Add paper link and pipeline tag metadata

2b5814f verified 2 days ago

7.94 kB

	---
	language:
	- en
	- zh
	license: apache-2.0
	pipeline_tag: voice-activity-detection
	tags:
	- voice-activity-detection
	- speech-activity-detection
	- audio-event-detection
	- vad
	- aed
	- streaming
	- non-streaming
	- audio
	- automatic-speech-recognition
	- asr
	---

	<div align="center">
	<h1>
	FireRedVAD: A SOTA Industrial-Grade
	<br>
	Voice Activity Detection & Audio Event Detection
	</h1>

	</div>

	[[Paper]](https://huggingface.co/papers/2603.10420)
	[[Code]](https://github.com/FireRedTeam/FireRedVAD)
	[[HuggingFace]](https://huggingface.co/FireRedTeam/FireRedVAD)
	[[ModelScope]](https://www.modelscope.cn/models/xukaituo/FireRedVAD)
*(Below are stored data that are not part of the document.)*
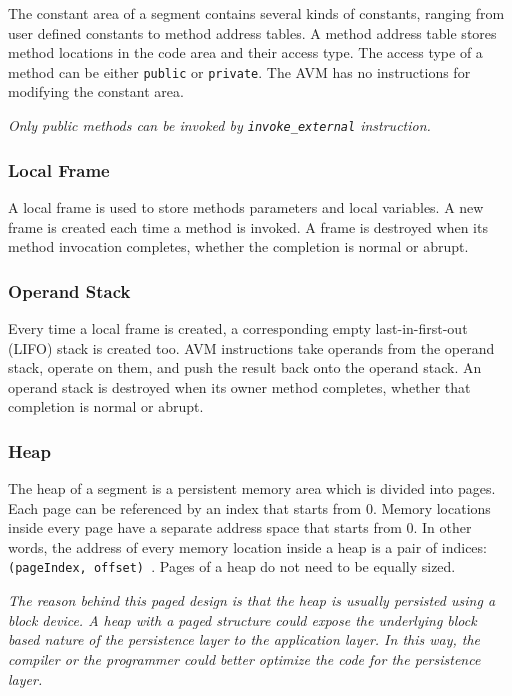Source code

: \documentclass[11pt, A4]{report}
\begin{document}
    The constant area of a segment contains several kinds of constants, ranging from user defined constants to method
    address tables. A method address table stores method locations in the code area and their access type. The access
    type of a method can be either \texttt{public} or \texttt{private}. The AVM has no instructions for modifying the
    constant area.

    \emph{Only public methods can be invoked by \texttt{invoke\_external} instruction.}

    \subsubsection{Local Frame}

    A local frame is used to store methods parameters and local variables. A new frame is created each time a method
    is invoked. A frame is destroyed when its method invocation completes, whether the completion is normal or abrupt.

    \subsubsection{Operand Stack}

    Every time a local frame is created, a corresponding empty last-in-first-out (LIFO) stack is created too. AVM
    instructions take operands from the operand stack, operate on them, and push the result back onto the operand
    stack. An operand stack is destroyed when its owner method completes, whether that completion is normal or abrupt.

    \subsubsection{Heap}

    The heap of a segment is a persistent memory area which is divided into pages. Each page can be referenced by an
    index that starts from 0. Memory locations inside every page have a separate address space that starts from 0. In
    other words, the address of every memory location inside a heap is a pair of indices: \texttt{(pageIndex, offset)
    }. Pages of a heap do not need to be equally sized.

    \emph{The reason behind this paged design is that the heap is usually persisted using a block device. A heap with
    a paged structure could expose the underlying block based nature of the persistence layer to the application
    layer. In this way, the compiler or the programmer could better optimize the code for the persistence layer.}
\end{document}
	FireRedVAD is a state-of-the-art (SOTA) industrial-grade Voice Activity Detection (VAD) and Audio Event Detection (AED) solution. It was introduced as part of [FireRedASR2S](https://huggingface.co/papers/2603.10420).

	FireRedVAD supports non-streaming/streaming VAD and non-streaming AED. It supports speech/singing/music detection in 100+ languages. Non-streaming VAD achieves 97.57% F1 on FLEURS-VAD-102, outperforming Silero-VAD, TEN-VAD, FunASR-VAD and WebRTC-VAD.


	## 🔥 News
	- [2026.03.12] 🔥 We release FireRedASR2S technical report. See [arXiv](https://arxiv.org/abs/2603.10420).
	- [2026.03.03] We release FireRedVAD as a standalone repository, along with model weights and inference code.
	- [2026.02.12] We release [FireRedASR2S](https://github.com/FireRedTeam/FireRedASR2S) (FireRedASR2-AED, FireRedVAD, FireRedLID, and FireRedPunc) with model weights and inference code.



	## Method
	DFSMN-based non-streaming/streaming Voice Activity Detection and Audio Event Detection.



	## Evaluation
	### FireRedVAD
	We evaluate FireRedVAD on FLEURS-VAD-102, a multilingual VAD benchmark covering 102 languages.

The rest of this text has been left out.